At times like that, I often wonder if we had snipers on the roofs, to protect the players from someone intent on doing them harm, would anyone dare pull a stroke like this?

I don’t imagine I’d be terribly concerned to see the pitch painted with fragments of their tiny brains either way.

That might sound harsh, but it’s been that kind of day.

Someone who runs onto the park to attack a footballer during a game is a lunatic who ought never to have been in a stadium in the first place. I don’t regard them as football fans at all; they are animals, absolute bottom-feeders who hide inside football shirts to give them an identity that they otherwise would never possess, on the fringes as they are.
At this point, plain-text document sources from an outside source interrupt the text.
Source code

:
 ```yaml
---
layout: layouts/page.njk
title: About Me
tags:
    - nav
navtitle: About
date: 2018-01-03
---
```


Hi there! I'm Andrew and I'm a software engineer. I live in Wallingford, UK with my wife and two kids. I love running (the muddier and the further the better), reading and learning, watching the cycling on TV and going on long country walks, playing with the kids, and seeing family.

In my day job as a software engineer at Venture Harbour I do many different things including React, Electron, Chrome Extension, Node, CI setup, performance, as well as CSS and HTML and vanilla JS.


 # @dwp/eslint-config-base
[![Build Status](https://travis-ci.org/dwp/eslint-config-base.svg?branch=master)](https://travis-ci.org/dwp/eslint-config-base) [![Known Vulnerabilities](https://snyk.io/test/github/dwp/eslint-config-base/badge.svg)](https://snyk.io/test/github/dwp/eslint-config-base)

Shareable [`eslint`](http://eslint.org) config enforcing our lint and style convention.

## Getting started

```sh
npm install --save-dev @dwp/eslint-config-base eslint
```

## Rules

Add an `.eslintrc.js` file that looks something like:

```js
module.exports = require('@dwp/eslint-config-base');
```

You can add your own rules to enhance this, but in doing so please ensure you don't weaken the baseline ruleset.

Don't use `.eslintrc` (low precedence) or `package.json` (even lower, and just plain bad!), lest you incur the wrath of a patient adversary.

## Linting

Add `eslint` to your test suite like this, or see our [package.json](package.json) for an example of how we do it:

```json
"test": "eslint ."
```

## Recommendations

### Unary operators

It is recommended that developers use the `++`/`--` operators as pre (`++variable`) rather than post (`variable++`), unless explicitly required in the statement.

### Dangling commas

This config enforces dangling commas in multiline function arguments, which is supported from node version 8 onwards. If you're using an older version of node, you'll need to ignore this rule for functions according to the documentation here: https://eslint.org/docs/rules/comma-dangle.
I also profoundly dislike whatabouttery, but sometimes you have to highlight a double standard. That’s not whatabouttery, which is trying to deflect. I’ve not done that. My second article of the day was about that goon last night, and I think Celtic should pursue him through the courts to set the right example to anyone else who tries; if we can’t have snipers on the roof, the very least we can do is make it financially ruinous for anybody who does it.

But I read words today that got my blood up; “shame on Celtic” “shame on Scottish football” that kind of thing … and I thought “Where was that kind of commentary towards the tail end of last season when another toe-rag hiding behind club colours got on the pitch at Ibrox and to have a pop at Scott Brown?”

And I’ll tell you where it was; it was next to nowhere.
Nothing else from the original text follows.